*DATA SUPPLIED*
--

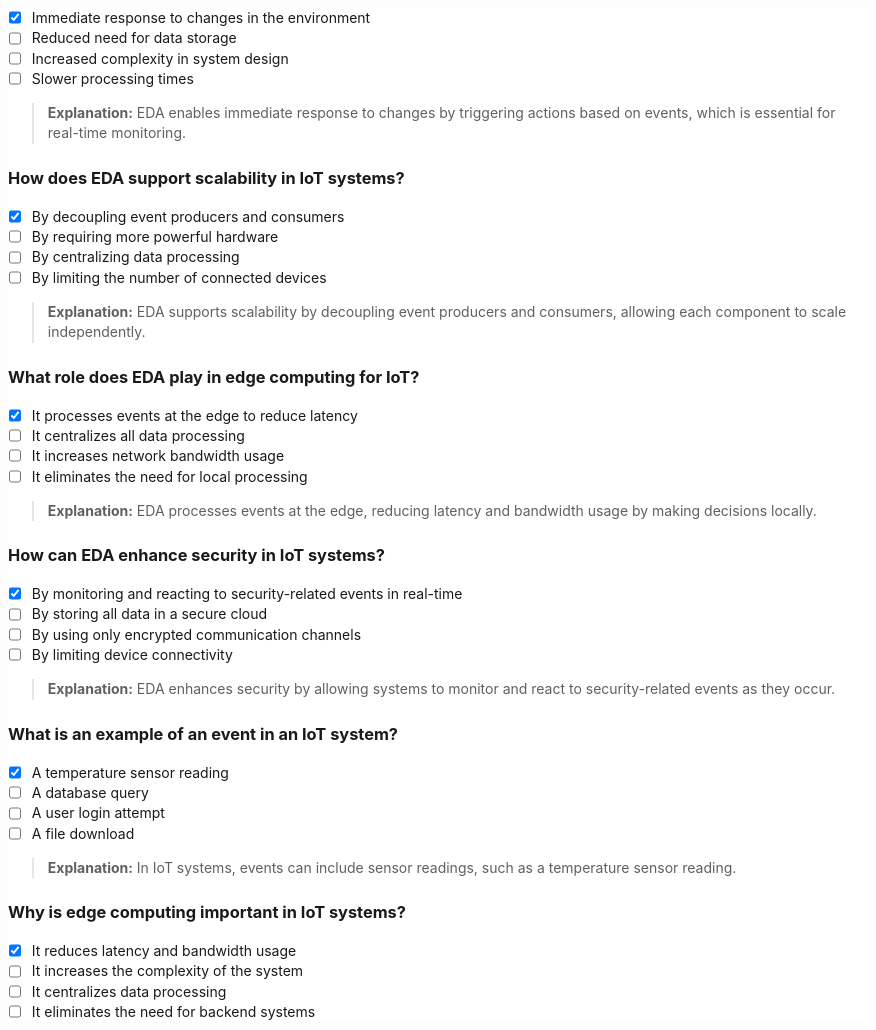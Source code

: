 - [x] Immediate response to changes in the environment
- [ ] Reduced need for data storage
- [ ] Increased complexity in system design
- [ ] Slower processing times

> **Explanation:** EDA enables immediate response to changes by triggering actions based on events, which is essential for real-time monitoring.

### How does EDA support scalability in IoT systems?

- [x] By decoupling event producers and consumers
- [ ] By requiring more powerful hardware
- [ ] By centralizing data processing
- [ ] By limiting the number of connected devices

> **Explanation:** EDA supports scalability by decoupling event producers and consumers, allowing each component to scale independently.

### What role does EDA play in edge computing for IoT?

- [x] It processes events at the edge to reduce latency
- [ ] It centralizes all data processing
- [ ] It increases network bandwidth usage
- [ ] It eliminates the need for local processing

> **Explanation:** EDA processes events at the edge, reducing latency and bandwidth usage by making decisions locally.

### How can EDA enhance security in IoT systems?

- [x] By monitoring and reacting to security-related events in real-time
- [ ] By storing all data in a secure cloud
- [ ] By using only encrypted communication channels
- [ ] By limiting device connectivity

> **Explanation:** EDA enhances security by allowing systems to monitor and react to security-related events as they occur.

### What is an example of an event in an IoT system?

- [x] A temperature sensor reading
- [ ] A database query
- [ ] A user login attempt
- [ ] A file download

> **Explanation:** In IoT systems, events can include sensor readings, such as a temperature sensor reading.

### Why is edge computing important in IoT systems?

- [x] It reduces latency and bandwidth usage
- [ ] It increases the complexity of the system
- [ ] It centralizes data processing
- [ ] It eliminates the need for backend systems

--

*BRIEF*
In the records above, some lines hold the word "Explanation"; copy each such line.

*SOLVED PROBLEM*
> **Explanation:** EDA enables immediate response to changes by triggering actions based on events, which is essential for real-time monitoring.
> **Explanation:** EDA supports scalability by decoupling event producers and consumers, allowing each component to scale independently.
> **Explanation:** EDA processes events at the edge, reducing latency and bandwidth usage by making decisions locally.
> **Explanation:** EDA enhances security by allowing systems to monitor and react to security-related events as they occur.
> **Explanation:** In IoT systems, events can include sensor readings, such as a temperature sensor reading.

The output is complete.